When he writes, in the introduction to this autobiography, that it is scary telling the truth in a book, he is not underselling the impact of gasp-inducing passages such as the suicide of Freddie. They had met when Amstell was doing a gig in Oxford, where they ended up sat on the bed in Amstell’s room. Amstell wanted sex; Freddie wasn’t sure and there was an awkward parting of the ways.

They later ex-changed texts when Freddie came to London but Amstell eventually stopped replying to his messages. He recalls feeling worse on learning of Freddie’s death than he had when dumped by the first person he had loved. “The point of me, if I’m here for anything, is to help young gay people know that they’re OK.”

He did not want to consider the possibility that Freddie had been in the audience during a segment of a show where Amstell asserts that death can be a lot less bother than life. Dentist appointment? Sorry, dead. See how easy it is.

Help takes Amstell from a shy childhood in Gants Hill wondering at his fascination with the way Leonardo DiCaprio’s hair fell over his eyes to finding contentment with a long-term boyfriend. But the endearing awkwardness remains through to the final passage, where he recounts that the most satisfying part of the orgy he attended in LA was talking to someone with his clothes on who seemed equally ill at ease.

His story is interwoven with extracts from his major shows, to the point where those as familiar with his live act as with his TV work — think acid-tongued Buzzcocks presenter, or his majestic Grandma’s House series — might feel a tad short-changed. Or wonder if their £12.99 might have been better invested in a live DVD.

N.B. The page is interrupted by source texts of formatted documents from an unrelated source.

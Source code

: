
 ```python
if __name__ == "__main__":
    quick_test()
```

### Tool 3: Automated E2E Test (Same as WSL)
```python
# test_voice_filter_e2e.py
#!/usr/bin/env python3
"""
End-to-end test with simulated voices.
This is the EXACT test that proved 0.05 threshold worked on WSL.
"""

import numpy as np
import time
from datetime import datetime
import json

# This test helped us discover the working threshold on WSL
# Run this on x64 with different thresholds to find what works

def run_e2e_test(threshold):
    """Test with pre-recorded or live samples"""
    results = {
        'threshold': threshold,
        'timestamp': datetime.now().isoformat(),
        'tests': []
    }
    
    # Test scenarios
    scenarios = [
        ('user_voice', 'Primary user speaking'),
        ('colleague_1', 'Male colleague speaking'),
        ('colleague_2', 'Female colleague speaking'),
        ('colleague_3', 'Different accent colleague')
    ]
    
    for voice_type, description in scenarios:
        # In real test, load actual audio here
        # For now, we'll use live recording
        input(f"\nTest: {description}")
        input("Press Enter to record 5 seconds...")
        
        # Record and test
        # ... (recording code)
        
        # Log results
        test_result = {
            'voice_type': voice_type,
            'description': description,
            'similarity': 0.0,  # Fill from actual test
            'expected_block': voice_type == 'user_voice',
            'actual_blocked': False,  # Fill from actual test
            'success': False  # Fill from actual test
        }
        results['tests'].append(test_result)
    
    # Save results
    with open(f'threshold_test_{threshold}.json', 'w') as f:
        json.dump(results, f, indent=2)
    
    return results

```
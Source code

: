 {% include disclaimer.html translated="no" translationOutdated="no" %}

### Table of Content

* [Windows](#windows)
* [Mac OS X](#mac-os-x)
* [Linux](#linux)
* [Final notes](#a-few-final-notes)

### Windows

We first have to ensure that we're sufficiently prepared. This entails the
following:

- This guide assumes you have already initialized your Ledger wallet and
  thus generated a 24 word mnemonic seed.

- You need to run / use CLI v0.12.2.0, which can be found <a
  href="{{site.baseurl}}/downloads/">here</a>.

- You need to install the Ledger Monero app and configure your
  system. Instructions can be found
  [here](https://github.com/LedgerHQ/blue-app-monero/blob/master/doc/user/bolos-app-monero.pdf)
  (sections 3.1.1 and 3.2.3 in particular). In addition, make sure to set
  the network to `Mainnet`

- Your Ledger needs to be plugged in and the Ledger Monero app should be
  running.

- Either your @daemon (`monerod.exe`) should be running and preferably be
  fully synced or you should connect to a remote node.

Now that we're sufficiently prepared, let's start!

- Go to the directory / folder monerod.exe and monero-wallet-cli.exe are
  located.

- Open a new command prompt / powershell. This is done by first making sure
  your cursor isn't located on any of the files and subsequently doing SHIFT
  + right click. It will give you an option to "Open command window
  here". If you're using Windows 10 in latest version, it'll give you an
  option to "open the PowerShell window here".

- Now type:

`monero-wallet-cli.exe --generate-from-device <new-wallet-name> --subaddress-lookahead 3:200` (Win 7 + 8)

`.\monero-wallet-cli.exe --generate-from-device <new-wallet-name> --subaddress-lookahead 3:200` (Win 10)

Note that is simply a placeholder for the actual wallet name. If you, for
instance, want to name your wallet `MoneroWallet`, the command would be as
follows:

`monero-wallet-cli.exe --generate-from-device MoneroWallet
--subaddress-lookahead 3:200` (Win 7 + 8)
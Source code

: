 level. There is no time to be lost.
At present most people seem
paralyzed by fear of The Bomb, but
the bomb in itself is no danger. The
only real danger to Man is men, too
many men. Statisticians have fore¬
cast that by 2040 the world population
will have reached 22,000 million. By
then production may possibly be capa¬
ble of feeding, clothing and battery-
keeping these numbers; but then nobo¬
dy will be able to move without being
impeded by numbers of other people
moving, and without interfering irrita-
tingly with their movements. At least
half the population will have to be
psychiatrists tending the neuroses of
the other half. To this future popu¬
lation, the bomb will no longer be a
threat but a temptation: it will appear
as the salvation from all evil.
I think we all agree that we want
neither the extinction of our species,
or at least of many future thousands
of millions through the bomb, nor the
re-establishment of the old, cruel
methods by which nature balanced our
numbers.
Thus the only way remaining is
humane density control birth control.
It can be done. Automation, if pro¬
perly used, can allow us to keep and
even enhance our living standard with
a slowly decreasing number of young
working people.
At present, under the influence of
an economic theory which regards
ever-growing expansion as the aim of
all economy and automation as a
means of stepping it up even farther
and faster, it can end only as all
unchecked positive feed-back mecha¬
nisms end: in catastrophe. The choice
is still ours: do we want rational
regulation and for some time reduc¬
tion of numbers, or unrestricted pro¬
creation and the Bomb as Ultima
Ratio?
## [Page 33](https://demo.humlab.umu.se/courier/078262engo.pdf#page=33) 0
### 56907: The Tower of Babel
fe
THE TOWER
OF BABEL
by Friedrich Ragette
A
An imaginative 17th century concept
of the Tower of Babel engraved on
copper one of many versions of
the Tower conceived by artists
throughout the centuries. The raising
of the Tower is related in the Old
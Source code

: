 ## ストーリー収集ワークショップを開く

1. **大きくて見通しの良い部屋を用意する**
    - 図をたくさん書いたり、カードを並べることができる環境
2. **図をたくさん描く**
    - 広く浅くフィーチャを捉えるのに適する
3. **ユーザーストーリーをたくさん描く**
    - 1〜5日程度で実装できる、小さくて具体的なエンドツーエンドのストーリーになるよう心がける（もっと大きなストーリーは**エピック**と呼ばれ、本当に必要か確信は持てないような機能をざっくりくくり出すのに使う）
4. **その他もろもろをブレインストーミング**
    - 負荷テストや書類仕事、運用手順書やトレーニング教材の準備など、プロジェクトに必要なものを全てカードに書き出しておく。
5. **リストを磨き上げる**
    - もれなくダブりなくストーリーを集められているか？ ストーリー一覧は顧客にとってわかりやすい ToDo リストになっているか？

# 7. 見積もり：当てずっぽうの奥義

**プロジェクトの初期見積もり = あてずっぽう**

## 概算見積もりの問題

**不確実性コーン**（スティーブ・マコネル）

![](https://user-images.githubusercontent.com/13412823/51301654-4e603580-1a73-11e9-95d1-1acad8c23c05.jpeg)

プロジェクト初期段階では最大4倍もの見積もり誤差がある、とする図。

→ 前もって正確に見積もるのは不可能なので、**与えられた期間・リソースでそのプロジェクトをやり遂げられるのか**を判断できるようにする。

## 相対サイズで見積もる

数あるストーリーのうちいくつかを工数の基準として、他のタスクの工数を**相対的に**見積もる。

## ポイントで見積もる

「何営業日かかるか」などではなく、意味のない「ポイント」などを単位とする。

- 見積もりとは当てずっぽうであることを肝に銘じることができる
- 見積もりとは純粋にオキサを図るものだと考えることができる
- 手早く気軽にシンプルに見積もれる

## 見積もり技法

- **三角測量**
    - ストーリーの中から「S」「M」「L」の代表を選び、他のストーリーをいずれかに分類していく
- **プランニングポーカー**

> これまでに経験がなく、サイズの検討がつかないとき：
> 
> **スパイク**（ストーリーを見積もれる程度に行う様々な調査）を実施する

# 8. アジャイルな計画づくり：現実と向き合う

The counter-argument is the plentiful laugh-out-loud moments from the acute observations contained within those repeated excerpts. As a random example, there is a rumination about not having quite enough friends. Looking at his phone, he sees he has 150 names on it — mind you, not names of people he would suggest lunch with, more those who are listed only because if they call, he knows not to answer.

There are also reflections on his parents’ break-up. Amstell turned up to his dad’s second wedding in a red T-shirt emblazoned with the word “ANTI”.

He also recalls that, when going through a traumatic time after a relationship ended, his father came over to fix his washing machine. In the moment, Amstell was infuriated that his dad could offer no wisdom or nurturing. But he subsequently came to appreciate that the love was in his father doing what he could. “So now when people say to me ‘That’s a nice shirt, Simon. Is it new?’ No. My father loves me.”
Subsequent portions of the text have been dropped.